Some of the notable peculiarities about that story include the fact that this man, Kyle McLaughlin, wasn’t wearing a media credential, but was found in that area, and that he deleted all social media ties to the Astros, which didn’t ultimately matter, because, you know, screenshots exist and he’s in pictures with the Astros owner, in front of the Astros plane, and with an Astros ID badge.
It’s also worth noting that the Indians warned both the league and the Red Sox about this guy after the ALDS incident, and he still managed to get about 3 innings of “spying” in. Of course, that’s not the story McLaughlin, the Astros, and now, Major League Baseball is telling. According to them, McLaughlin was only trying to prevent the Red Sox (and, apparently the Indians, too?) from cheating, themselves.
I can’t put into words my feelings at this moment better than this gif can express them:
According to Jeff Passan, “Major League Baseball cleared the Astros of wrongdoing Wednesday,” because Houston argued, convincingly, I guess, that it directed McLaughlin to “surveil opposing dugouts to ensure their opponents weren’t using any illegal tactics to steal the Astros signs.”
“We were playing defense,” Astros president of baseball operations Jeff Luhnow said. “We were not playing offense. We want to make sure it’s an even playing field.”
Aside from the fact that I do not buy this, how does that change anything? You can’t do something illegal to stop someone else from doing something illegal. Imagine if Brett broke into your friends house, hid in the wall of your bathroom with an iPhone, filmed everything that happened because he was suspicious about your activity in there, then got caught and kicked out AND THEN HE BROKE INTO YOUR NEIGHBOR’S HOUSE, DID IT AGAIN, GOT CAUGHT AGAIN, AND THE POLICE WERE LIKE “he was just playing defense.” [Brett: Why did you have to choose the bathroom as the location of my hiding, man?]
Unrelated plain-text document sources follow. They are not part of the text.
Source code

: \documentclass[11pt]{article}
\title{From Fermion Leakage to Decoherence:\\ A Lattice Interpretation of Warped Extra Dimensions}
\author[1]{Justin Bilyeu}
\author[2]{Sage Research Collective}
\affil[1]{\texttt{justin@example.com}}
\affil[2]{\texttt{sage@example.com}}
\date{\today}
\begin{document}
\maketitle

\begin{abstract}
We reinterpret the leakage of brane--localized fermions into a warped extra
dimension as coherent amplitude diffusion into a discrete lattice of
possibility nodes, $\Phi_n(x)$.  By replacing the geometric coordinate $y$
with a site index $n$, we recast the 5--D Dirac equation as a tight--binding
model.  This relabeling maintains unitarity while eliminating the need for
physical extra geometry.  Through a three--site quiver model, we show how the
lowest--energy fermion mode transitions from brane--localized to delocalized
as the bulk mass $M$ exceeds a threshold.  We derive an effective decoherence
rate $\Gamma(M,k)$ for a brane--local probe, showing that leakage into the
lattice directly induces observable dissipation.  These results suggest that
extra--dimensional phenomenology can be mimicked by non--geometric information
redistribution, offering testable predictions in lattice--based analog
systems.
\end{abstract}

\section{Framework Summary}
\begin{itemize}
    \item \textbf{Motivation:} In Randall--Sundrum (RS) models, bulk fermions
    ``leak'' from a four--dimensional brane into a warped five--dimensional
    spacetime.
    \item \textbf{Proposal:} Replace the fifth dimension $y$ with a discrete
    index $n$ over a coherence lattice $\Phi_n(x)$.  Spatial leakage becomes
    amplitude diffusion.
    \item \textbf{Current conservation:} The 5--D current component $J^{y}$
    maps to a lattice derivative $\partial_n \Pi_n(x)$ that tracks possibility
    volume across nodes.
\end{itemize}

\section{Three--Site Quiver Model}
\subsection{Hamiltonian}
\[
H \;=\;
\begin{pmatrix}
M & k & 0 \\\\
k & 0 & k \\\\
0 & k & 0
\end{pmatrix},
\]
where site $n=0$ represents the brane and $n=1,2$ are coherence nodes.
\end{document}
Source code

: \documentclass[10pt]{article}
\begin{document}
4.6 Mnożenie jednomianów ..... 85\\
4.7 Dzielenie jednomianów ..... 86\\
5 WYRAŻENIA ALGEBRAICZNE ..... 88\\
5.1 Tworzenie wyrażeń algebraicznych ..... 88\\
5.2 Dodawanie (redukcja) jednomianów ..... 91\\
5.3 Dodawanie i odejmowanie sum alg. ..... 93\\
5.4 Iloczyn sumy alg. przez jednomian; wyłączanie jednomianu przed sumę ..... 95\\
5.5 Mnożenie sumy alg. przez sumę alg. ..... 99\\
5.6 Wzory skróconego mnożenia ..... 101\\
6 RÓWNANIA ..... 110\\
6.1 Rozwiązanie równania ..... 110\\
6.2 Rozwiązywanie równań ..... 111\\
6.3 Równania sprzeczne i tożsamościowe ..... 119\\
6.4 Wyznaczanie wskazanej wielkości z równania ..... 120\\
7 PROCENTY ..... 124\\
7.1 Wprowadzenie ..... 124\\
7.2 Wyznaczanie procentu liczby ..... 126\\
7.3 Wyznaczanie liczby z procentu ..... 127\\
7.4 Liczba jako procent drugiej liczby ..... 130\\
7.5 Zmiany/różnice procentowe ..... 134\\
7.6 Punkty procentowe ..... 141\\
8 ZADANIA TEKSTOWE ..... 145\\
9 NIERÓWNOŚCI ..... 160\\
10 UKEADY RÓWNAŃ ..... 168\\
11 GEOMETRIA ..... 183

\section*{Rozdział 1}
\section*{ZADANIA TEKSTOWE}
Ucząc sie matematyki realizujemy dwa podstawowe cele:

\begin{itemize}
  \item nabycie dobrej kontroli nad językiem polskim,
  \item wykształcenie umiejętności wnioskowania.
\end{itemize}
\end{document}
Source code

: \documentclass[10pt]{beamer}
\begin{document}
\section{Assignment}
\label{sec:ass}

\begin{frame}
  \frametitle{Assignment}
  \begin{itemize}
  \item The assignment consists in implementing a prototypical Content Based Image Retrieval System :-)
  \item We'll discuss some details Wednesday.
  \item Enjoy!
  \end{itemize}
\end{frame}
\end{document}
That’s not how this works. So again, I don’t buy the excuse anyway, but even by their own admission – i.e. if we take them at their word – they were still doing something extremely inappropriate after getting busted for it once (not to mention the fact that the Astros are long-rumored sign-stealers).
Needless to say, people are not happy:
Many team officials across baseball frustrated, appalled by MLB decision on Astros/spygate. They believe that Rob Manfred threatened in past to come down hard on violators of electronic surveillance rule, and now with crystal-clear evidence of HOU breaking rules, nothing happens.
— Buster Olney (@Buster_ESPN) October 18, 2018
And perhaps the worst part is Astros president of baseball operations Jeff Luhnow is out there acting like he/the Astros are a victim in all this: “What happens is when a team has success,” he said, per Yahoo, “there’s going to be a lot of other people looking at ’em and trying to figure out what’s driving their success.” Wut. Your club was caught cheating TWICE in the playoffs after a season filled with multiple, similar accusations, and people just want to see an actual investigation.
Unfortunately, what’s become obvious is that MLB is hoping – with the assist of a quick investigation and no-punishment resolution – this will just go away in the minds of fans, even if not executives and players around the league. After all, they’re staring at the potential for a huge Dodgers/Red Sox World Series, which should garner many millions of eyes, and they don’t want anything – no matter how egregious – to spoil that. It’s that simple, and it’s understandable self-interest by the league.
Now, Major League Baseball isn’t the government. And this isn’t society. To an extent, it’s a private league with their own rules and ways to enforce those rules. But if there’s not even some semblance of actual justice, that’s a real problem. I’m reminded of the Cardinals hacking “punishment.” We just want to see MLB take these things seriously.